# Assignment:
Give back exactly the lines of the material below that start at the line containing "The Presence Service" and end at the line containing "for &lt;profileId&gt; by &lt;seconds&gt;.", and no others.

# Records for processing:
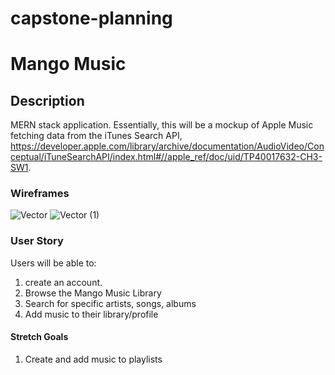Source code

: # capstone-planning

# Mango Music

## Description
MERN stack application. Essentially, this will be a mockup of Apple Music fetching data from the iTunes Search API, https://developer.apple.com/library/archive/documentation/AudioVideo/Conceptual/iTuneSearchAPI/index.html#//apple_ref/doc/uid/TP40017632-CH3-SW1.

### Wireframes
![Vector](https://user-images.githubusercontent.com/102068506/172035415-893efbf5-49d4-4e09-831f-07ae61943f61.jpg)
![Vector (1)](https://user-images.githubusercontent.com/102068506/172035421-13467049-ef44-452e-8c9a-b1d8f0eabdd0.jpg)

### User Story
Users will be able to:
1.  create an account.
2. Browse the Mango Music Library
3. Search for specific artists, songs, albums
4. Add music to their library/profile

#### Stretch Goals
1. Create and add music to playlists
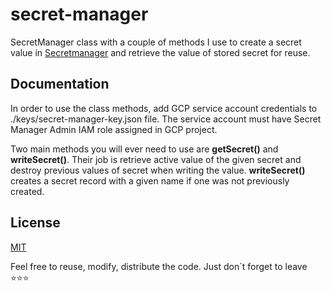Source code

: # secret-manager

SecretManager class with a couple of methods I use to create a secret value in [Secretmanager](https://cloud.google.com/secret-manager) and retrieve the value of stored secret for reuse.


## Documentation

In order to use the class methods, add GCP service account credentials to ./keys/secret-manager-key.json file. The service account must have Secret Manager Admin IAM role assigned in GCP project.

Two main methods you will ever need to use are **getSecret()** and **writeSecret()**. Their job is retrieve active value of the given secret and destroy previous values of secret when writing the value. **writeSecret()** creates a secret record with a given name if one was not previously created.

## License

[MIT](https://choosealicense.com/licenses/mit/)

Feel free to reuse, modify, distribute the code. Just don`t forget to leave ⭐️⭐️⭐️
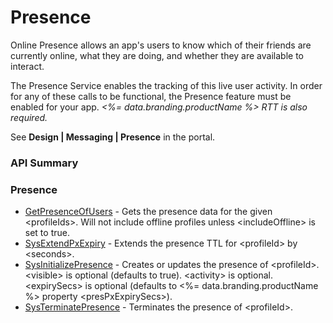 # Presence


Online Presence allows an app's users to know which of their friends are currently online, what they are doing, and whether they are available to interact.

The Presence Service enables the tracking of this live user activity. In order for any of these calls to be functional, the Presence feature must be enabled for your app. *<%= data.branding.productName %> RTT is also required.*

See **Design | Messaging | Presence** in the portal.

### API Summary

### Presence
* [GetPresenceOfUsers](/api/s2s/presence/getpresenceofusers) - Gets the presence data for the given \<profileIds\>. Will not include offline profiles unless \<includeOffline\> is set to true.
* [SysExtendPxExpiry](/api/s2s/presence/sysextendpxexpiry) - Extends the presence TTL for &lt;profileId&gt; by &lt;seconds&gt;.
* [SysInitializePresence](/api/s2s/presence/sysinitializepresence) - Creates or updates the presence of \<profileId\>. \<visible\> is optional (defaults to true). \<activity\> is optional. \<expirySecs\> is optional (defaults to <%= data.branding.productName %> property \<presPxExpirySecs\>).
* [SysTerminatePresence](/api/s2s/presence/systerminatepresence) - Terminates the presence of \<profileId\>.

<DocCardList />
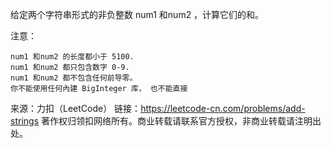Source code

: 给定两个字符串形式的非负整数 num1 和num2 ，计算它们的和。

注意：


	num1 和num2 的长度都小于 5100.
	num1 和num2 都只包含数字 0-9.
	num1 和num2 都不包含任何前导零。
	你不能使用任何內建 BigInteger 库， 也不能直接

来源：力扣（LeetCode）
链接：https://leetcode-cn.com/problems/add-strings
著作权归领扣网络所有。商业转载请联系官方授权，非商业转载请注明出处。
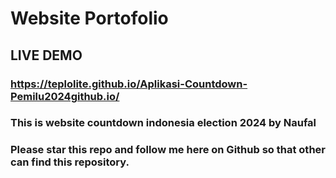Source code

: # Website Portofolio
## LIVE DEMO
### https://teplolite.github.io/Aplikasi-Countdown-Pemilu2024github.io/
### This is website countdown indonesia election 2024 by Naufal
### Please star this repo and follow me here on Github so that other can find this repository.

# Response:
The Presence Service enables the tracking of this live user activity. In order for any of these calls to be functional, the Presence feature must be enabled for your app. *<%= data.branding.productName %> RTT is also required.*

See **Design | Messaging | Presence** in the portal.

### API Summary

### Presence
* [GetPresenceOfUsers](/api/s2s/presence/getpresenceofusers) - Gets the presence data for the given \<profileIds\>. Will not include offline profiles unless \<includeOffline\> is set to true.
* [SysExtendPxExpiry](/api/s2s/presence/sysextendpxexpiry) - Extends the presence TTL for &lt;profileId&gt; by &lt;seconds&gt;.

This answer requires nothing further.